A new measure of the housing market, reflecting the current level of existing-home sales based on real estate contracts, will be launched next year, the National Association of Realtors announced today at its annual conference and expo.

The Pending Home Sales Index will be released during the first week of each month and will be an accurate predictor for the existing-home sales figures reported for that month, said David Lereah, NAR’s chief economist. The vast majority of pending sales translate into closed sales within one or two months.

“This new index is based on signed real estate contracts, which are pending on transaction closings before they can be counted as sales,” Lereah said. “Modeling for the new index has examined the monthly relationship between existing-home sale contracts and transaction closings over the last three years. The Pending Home Sales Index will provide a more current read of the housing market than any indicator currently available.”

The index will be launched March 7, 2005. Initially, the index will report a projection for national existing-home sales, but regional projections should become available later.

The idea for creating the Pending Home Sales Index first came about more than two years ago in a meeting between NAR and the U.S. Federal Reserve Board. Discussions focused on approaches to get a more current read on actual housing activity, according to NAR.

Existing-home sales account for 85 percent of total residential transactions and are reported around the 25th of each month. EHS is a lagging indicator because it reports transactions that are closed in the prior month.

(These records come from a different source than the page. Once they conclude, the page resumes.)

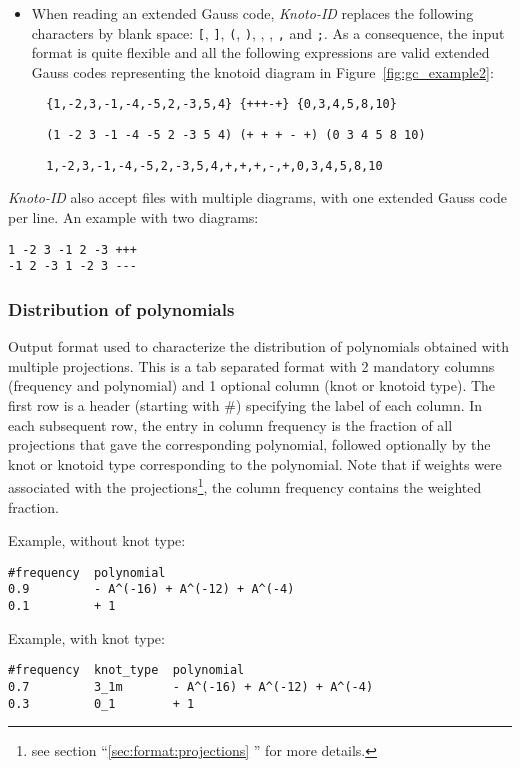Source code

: \begin{itemize}
\item When reading an extended Gauss code, {\it Knoto-ID} replaces the following characters by blank space: \lstinline{[}, \lstinline{]}, \lstinline{(}, \lstinline{)}, \lstinlineT{\{}, \lstinlineT{\}}, \lstinline{,} and \lstinline{;}. As a consequence, the input format is quite flexible and all the following expressions are valid extended Gauss codes representing the knotoid diagram in  Figure~\ref{fig:gc_example2}:
\begin{lstlisting}
  {1,-2,3,-1,-4,-5,2,-3,5,4} {+++-+} {0,3,4,5,8,10}
\end{lstlisting}
\begin{lstlisting}
  (1 -2 3 -1 -4 -5 2 -3 5 4) (+ + + - +) (0 3 4 5 8 10)
\end{lstlisting}
\begin{lstlisting}
  1,-2,3,-1,-4,-5,2,-3,5,4,+,+,+,-,+,0,3,4,5,8,10
\end{lstlisting}
\end{itemize}

{\it Knoto-ID} also accept files with multiple diagrams, with one extended Gauss code per line. An example with two diagrams:
\begin{lstlisting}
1 -2 3 -1 2 -3 +++  
-1 2 -3 1 -2 3 ---
\end{lstlisting}



\subsubsection{\label{sec:format:multiprojection:jones}Distribution of polynomials}
Output format used to characterize the distribution of polynomials obtained with multiple projections. This is a tab separated format with 2 mandatory columns (frequency and polynomial) and 1 optional column (knot or knotoid type).
The first row is a header (starting with \#) specifying the label of each column.
In each subsequent row, the entry in column frequency is the fraction of all projections that gave the corresponding polynomial, followed optionally by the knot or knotoid type corresponding to the polynomial. Note that if weights were associated with the projections\footnote{see section ``\ref{sec:format:projections} '' for more details.}, the column frequency contains the weighted fraction.

Example, without knot type:
\begin{lstlisting}
#frequency  polynomial
0.9         - A^(-16) + A^(-12) + A^(-4)
0.1         + 1
\end{lstlisting}
Example, with knot type:
\begin{lstlisting}
#frequency  knot_type  polynomial
0.7         3_1m       - A^(-16) + A^(-12) + A^(-4)
0.3         0_1        + 1
\end{lstlisting}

EHS focuses on the seasonally adjusted number of sales, median home prices and housing inventory levels.

There are few housing indicators that are thought to be leading indicators. New-home sales, generally reported shortly after the EHS release, are considered a leading indicator because they are based on contracts signed in the prior month. Mortgage applications are a gauge of future activity, and building permits indicate the level of optimism by home builders. But the statistical relationship between these indicators and existing-home sales is less than satisfying, according to NAR.

“Since the Pending Home Sales Index will be based on a large national sample, about 20 percent, it will be a good predictor for the existing-home sales report that will follow more than a month later,” Lereah said.

The PHSI will be expressed as an index reading, percentage change and projected seasonally-adjusted sales rate.